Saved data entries
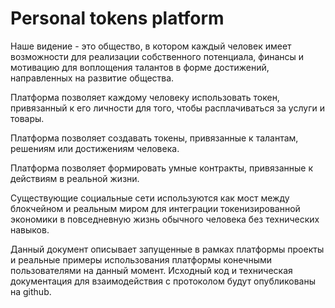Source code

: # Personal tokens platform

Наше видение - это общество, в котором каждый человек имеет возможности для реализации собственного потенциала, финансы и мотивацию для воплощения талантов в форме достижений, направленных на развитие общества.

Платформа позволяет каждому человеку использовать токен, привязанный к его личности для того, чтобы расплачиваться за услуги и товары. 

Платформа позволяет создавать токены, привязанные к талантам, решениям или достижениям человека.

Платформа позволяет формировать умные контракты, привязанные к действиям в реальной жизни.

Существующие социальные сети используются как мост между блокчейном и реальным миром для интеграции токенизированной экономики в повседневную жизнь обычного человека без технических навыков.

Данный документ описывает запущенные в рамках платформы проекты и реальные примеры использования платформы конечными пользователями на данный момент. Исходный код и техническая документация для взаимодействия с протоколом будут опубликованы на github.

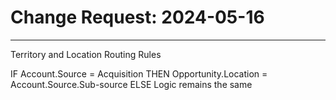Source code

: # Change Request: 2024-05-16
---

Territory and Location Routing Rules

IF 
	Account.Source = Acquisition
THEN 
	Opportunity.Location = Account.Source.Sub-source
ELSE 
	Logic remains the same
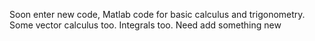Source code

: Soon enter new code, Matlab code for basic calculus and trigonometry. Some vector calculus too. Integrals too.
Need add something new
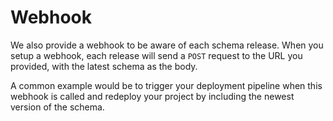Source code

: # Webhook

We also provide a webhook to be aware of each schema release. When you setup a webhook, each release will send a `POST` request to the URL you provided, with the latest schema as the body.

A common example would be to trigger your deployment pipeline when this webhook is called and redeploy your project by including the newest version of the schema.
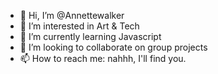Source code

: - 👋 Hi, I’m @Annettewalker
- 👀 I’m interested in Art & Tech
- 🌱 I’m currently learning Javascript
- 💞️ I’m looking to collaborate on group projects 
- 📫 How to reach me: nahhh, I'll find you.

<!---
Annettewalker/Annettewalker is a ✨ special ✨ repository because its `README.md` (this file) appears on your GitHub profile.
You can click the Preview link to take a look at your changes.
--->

* WHAT YOU WILL DO: Transcribe every line of the records exactly. Pictures do not belong in the copy.

* WRITTEN ANSWER:
Source code

: # Personal tokens platform

Наше видение - это общество, в котором каждый человек имеет возможности для реализации собственного потенциала, финансы и мотивацию для воплощения талантов в форме достижений, направленных на развитие общества.

Платформа позволяет каждому человеку использовать токен, привязанный к его личности для того, чтобы расплачиваться за услуги и товары. 

Платформа позволяет создавать токены, привязанные к талантам, решениям или достижениям человека.

Платформа позволяет формировать умные контракты, привязанные к действиям в реальной жизни.

Существующие социальные сети используются как мост между блокчейном и реальным миром для интеграции токенизированной экономики в повседневную жизнь обычного человека без технических навыков.

Данный документ описывает запущенные в рамках платформы проекты и реальные примеры использования платформы конечными пользователями на данный момент. Исходный код и техническая документация для взаимодействия с протоколом будут опубликованы на github.

Source code

: # Change Request: 2024-05-16
---

Territory and Location Routing Rules

IF 
	Account.Source = Acquisition
THEN 
	Opportunity.Location = Account.Source.Sub-source
ELSE 
	Logic remains the same
Source code

: Soon enter new code, Matlab code for basic calculus and trigonometry. Some vector calculus too. Integrals too.
Need add something new
Source code

: # Webhook

We also provide a webhook to be aware of each schema release. When you setup a webhook, each release will send a `POST` request to the URL you provided, with the latest schema as the body.

A common example would be to trigger your deployment pipeline when this webhook is called and redeploy your project by including the newest version of the schema.
Source code

: - 👋 Hi, I’m @Annettewalker
- 👀 I’m interested in Art & Tech
- 🌱 I’m currently learning Javascript
- 💞️ I’m looking to collaborate on group projects 
- 📫 How to reach me: nahhh, I'll find you.

<!---
Annettewalker/Annettewalker is a ✨ special ✨ repository because its `README.md` (this file) appears on your GitHub profile.
You can click the Preview link to take a look at your changes.
--->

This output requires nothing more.